Steinbeck uses this intercalary chapter to continue his attack on commercial farming methods and their utter disregard for human decency. His sympathy for an agrarian lifestyle is characterized by his angry description of the ploy of larger companies to buy canneries and then underbid, and eventually destroy, the small farmer.

The perceived threat of the Okies to the California natives is examined once again as the result of basic decencies denied to a large number of people by a powerful few. The desperation among the hordes of displaced workers has grown to such a level that even the store clerks know they must fight to protect their own small holdings.

Both Chapters 21 and 25 make use of a biblically influenced prose style that resonates with angry admonishes and wrath. By maintaining an extended allusion to Julia Ward Howe's "The Battle Hymn of the Republic," which Steinbeck had planned at one time to have printed somewhere in the novel, these two chapters create a mood of apocalyptic reckoning. The context of the book's title in the song refers to the Book of Revelation (Rev. 14:19), "The angel swung his sickle on the earth, gathered its grapes and threw them into the great winepress of the God's wrath." Steinbeck's wife actually chose the title for the novel, although the author was pleased with the choice because he valued its American emphasis and believed it would offset both fascist and communist criticisms or identities, according to biographer, Jackson Benson.

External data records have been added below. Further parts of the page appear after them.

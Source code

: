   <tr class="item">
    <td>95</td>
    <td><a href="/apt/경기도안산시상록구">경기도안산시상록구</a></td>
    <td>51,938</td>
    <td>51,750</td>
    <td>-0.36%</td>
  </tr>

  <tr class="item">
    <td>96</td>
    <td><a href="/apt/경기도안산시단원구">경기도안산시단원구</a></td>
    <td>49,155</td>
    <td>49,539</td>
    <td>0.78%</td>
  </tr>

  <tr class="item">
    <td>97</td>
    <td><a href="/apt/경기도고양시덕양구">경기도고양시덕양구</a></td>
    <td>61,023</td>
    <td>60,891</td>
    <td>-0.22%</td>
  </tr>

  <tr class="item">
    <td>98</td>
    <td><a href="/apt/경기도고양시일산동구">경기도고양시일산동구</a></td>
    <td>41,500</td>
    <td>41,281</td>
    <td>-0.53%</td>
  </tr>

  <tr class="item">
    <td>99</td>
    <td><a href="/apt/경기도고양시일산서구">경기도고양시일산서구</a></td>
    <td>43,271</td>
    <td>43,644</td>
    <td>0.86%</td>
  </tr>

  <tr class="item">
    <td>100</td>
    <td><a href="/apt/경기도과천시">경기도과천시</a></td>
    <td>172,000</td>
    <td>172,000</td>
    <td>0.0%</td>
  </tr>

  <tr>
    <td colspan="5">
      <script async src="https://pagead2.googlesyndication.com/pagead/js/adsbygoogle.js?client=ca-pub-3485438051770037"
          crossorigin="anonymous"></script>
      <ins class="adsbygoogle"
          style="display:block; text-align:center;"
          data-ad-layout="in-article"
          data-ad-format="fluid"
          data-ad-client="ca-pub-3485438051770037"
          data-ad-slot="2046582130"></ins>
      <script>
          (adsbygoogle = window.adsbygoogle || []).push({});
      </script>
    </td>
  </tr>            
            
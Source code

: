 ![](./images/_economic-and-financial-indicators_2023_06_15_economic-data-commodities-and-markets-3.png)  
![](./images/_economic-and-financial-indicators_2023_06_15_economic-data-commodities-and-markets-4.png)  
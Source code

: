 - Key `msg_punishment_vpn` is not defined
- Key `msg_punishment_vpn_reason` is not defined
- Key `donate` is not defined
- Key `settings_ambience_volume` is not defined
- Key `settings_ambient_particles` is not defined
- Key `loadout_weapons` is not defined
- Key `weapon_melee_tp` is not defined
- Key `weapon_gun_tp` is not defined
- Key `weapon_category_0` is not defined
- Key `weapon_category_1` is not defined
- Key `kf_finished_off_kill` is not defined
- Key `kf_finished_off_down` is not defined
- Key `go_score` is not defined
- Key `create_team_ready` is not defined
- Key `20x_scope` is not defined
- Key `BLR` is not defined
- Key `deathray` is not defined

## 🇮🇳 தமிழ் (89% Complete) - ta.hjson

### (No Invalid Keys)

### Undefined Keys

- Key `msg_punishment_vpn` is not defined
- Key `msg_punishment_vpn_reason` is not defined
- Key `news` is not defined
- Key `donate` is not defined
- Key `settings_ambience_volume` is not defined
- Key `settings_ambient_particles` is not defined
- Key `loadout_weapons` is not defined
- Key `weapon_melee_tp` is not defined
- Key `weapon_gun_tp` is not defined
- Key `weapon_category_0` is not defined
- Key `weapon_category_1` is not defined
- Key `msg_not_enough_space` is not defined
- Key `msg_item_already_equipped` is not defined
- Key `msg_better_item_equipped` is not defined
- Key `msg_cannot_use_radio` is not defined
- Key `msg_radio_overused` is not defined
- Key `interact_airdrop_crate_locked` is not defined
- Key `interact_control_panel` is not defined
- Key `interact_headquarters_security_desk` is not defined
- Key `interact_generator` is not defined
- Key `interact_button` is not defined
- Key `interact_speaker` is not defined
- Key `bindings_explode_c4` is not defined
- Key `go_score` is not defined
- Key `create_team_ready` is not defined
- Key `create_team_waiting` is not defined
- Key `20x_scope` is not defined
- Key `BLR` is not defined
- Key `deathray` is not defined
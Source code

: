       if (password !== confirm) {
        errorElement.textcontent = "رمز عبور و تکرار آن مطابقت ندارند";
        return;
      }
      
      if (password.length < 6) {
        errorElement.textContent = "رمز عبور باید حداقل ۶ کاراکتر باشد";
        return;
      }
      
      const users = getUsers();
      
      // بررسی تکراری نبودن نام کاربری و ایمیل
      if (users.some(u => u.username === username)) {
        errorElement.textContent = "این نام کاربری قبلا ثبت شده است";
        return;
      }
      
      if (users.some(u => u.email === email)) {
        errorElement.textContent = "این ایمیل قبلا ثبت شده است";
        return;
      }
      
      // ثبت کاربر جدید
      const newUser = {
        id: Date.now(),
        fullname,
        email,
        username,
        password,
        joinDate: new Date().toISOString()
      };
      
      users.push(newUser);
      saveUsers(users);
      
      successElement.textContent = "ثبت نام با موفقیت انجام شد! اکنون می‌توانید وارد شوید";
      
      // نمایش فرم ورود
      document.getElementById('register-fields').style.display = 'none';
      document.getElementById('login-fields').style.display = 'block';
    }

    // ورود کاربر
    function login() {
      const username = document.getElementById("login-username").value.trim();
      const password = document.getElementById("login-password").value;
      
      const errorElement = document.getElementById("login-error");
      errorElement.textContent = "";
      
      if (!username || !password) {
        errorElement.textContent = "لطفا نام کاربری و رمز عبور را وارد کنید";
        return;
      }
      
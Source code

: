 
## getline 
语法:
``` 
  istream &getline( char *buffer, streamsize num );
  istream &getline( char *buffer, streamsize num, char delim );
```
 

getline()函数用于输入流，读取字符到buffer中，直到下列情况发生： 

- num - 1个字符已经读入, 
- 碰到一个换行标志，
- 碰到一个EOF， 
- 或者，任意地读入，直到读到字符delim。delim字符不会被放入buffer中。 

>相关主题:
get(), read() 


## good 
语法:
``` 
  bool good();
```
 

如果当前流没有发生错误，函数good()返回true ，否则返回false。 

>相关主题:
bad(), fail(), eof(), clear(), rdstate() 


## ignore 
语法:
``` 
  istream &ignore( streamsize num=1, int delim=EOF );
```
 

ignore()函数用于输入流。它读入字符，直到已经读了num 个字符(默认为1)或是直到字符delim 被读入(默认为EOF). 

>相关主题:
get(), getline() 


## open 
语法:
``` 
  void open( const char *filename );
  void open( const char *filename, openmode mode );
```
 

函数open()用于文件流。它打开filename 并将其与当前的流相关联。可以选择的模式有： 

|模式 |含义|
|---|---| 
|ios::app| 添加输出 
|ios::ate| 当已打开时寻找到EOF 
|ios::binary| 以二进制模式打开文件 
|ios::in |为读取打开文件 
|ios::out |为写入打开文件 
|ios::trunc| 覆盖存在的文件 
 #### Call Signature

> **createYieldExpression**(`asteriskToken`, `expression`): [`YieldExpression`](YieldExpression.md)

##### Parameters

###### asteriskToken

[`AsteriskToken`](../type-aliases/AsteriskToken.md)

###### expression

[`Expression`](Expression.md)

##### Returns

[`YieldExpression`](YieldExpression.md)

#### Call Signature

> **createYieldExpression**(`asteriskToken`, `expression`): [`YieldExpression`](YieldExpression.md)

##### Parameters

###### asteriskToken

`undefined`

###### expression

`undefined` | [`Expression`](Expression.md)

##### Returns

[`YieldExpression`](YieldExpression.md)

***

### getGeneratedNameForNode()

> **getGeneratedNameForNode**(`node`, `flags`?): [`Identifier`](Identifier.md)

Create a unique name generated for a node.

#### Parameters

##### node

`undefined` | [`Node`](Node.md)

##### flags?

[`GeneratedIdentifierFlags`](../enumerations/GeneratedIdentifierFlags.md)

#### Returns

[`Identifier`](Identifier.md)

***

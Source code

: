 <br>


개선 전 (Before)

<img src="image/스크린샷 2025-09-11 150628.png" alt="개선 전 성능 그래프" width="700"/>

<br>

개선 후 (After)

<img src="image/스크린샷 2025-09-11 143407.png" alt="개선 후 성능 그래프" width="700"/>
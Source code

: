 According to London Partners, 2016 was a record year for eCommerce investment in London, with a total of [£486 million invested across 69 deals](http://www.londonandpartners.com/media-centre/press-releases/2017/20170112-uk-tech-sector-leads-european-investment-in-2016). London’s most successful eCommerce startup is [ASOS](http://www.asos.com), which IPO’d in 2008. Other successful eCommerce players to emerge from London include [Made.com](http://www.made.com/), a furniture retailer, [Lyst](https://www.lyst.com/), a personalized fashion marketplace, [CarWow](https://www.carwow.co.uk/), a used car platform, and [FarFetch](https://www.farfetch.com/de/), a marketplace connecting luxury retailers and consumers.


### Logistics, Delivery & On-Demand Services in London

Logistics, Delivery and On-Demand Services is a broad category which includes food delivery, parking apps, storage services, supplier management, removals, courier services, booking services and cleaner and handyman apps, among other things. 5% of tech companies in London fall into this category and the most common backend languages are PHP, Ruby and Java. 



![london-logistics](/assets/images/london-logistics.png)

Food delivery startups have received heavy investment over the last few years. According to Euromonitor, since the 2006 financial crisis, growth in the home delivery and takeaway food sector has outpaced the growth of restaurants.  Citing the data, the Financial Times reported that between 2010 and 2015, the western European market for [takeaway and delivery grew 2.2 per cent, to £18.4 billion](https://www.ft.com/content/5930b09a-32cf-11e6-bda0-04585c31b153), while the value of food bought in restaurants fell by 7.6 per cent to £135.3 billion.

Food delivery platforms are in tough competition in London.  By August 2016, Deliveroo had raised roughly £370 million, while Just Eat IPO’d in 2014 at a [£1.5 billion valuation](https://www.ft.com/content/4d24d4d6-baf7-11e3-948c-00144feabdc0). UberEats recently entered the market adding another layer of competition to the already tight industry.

The first four lines of the song are, "Mine eyes have seen the glory of the coming of the Lord, / He is trampling out the vintage where the grapes of wrath are stored; / He hath loosed the fateful lightening of his terrible swift sword, / His truth is marching on." Steinbeck describes the armies of bitterness marching in Chapter 9 and ends this chapter with a warning that the anger of the migrant workers is beginning to "ferment." He continues these allusions in Chapter 25.